The most interesting story today isn't one item — it's the same story told three different ways, and it goes like this: the hardware got small enough that the experiments got weird.

Start with the DGX Spark race. Someone ran two independent AI research agents on separate boxes, same problem, same budget, neither knowing the other existed. After 74 combined experiments, they converged on the same solution. I've seen a lot of convergence theater in my time — I once watched two economists reach identical wrong conclusions simultaneously, which is not the same thing — but this is different. This is what autonomous research actually looks like when the compute is local, the loop is tight, and nobody's managing the vibe. Karpathy's autoresearch repo doing real work. The result is either mildly profound or deeply mundane depending on how you feel about local minima, but either way it happened and it happened on hardware sitting on a desk.

Meanwhile, someone ran Qwen3.5 35B on an iPhone at 5.6 tokens per second using SSD streaming for MoE expert loading. This is not a benchmark. This is a person who read a technique, ported a Metal inference engine to iOS over what I assume was a very focused weekend, and shipped a working app. The 379B model weights are apparently generating as we speak. I don't know what to do with a 379B model on a phone except respect the audacity.

The ik_llama.cpp fork delivering 26x faster prompt processing on Qwen 3.5 27B is the quietest bombshell in the pile. Twenty-six times. On a single RTX PRO 4000. The kind of number that makes you wonder what mainline llama.cpp has been doing with your electricity. The answer is: plenty, just not this particular thing. Forks matter. The ecosystem — and I use that word with full awareness of how much I dislike it — runs on people who just go fix the thing that's slow.
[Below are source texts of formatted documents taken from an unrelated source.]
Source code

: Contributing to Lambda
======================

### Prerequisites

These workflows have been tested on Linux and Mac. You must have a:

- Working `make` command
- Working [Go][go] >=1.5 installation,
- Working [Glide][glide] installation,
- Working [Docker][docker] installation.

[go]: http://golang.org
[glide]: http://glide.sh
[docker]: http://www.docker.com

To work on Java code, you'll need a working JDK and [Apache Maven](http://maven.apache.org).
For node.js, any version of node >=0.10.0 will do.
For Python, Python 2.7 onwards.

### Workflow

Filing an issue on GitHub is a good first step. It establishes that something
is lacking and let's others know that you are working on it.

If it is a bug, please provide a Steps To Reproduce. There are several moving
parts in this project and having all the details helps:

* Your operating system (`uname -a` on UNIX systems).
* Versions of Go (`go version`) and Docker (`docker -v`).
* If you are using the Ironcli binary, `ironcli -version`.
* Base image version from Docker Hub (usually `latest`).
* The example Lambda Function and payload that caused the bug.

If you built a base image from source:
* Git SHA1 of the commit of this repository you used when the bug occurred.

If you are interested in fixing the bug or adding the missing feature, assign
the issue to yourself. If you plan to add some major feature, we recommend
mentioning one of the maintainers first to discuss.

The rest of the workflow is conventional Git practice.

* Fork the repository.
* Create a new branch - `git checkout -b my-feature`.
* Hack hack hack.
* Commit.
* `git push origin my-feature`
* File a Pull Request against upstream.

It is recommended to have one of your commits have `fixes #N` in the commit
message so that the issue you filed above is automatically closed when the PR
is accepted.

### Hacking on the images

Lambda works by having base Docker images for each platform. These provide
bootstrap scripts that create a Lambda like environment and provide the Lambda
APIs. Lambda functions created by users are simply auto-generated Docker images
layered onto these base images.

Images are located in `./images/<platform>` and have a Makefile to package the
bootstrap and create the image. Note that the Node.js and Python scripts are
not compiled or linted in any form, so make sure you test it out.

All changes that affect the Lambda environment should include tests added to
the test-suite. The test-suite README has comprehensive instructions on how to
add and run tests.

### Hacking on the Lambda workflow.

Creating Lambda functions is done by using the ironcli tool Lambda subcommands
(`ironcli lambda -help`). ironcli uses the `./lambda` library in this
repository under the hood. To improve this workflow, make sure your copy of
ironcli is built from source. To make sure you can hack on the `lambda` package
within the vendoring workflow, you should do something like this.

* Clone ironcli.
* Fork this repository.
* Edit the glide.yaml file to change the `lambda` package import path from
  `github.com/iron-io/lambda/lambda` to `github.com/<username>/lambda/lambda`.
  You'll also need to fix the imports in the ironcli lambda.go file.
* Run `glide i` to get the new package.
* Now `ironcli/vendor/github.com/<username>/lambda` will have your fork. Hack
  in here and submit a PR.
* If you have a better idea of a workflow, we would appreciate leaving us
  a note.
The M5 Max benchmarks and the RDNA3 fp8 kernel work are real and worth watching, but they're in that category of "serious people doing serious work" that doesn't need my help to be interesting.

Simon Willison profiling Hacker News users from their comment history is the one item that deserves a pause. It works. It's accurate. And the fact that it's framed as "mildly dystopian" rather than "actually dystopian" tells you something about where our baselines have drifted.

The financial reasoning benchmark and the ranking feedback paper can wait for someone with a research agenda.

Here's the true thing: the action has moved to the edges. The DGX Sparks, the iPhones, the forked repos with one maintainer and no marketing budget. The center is still selling the dream. The edges are running experiments.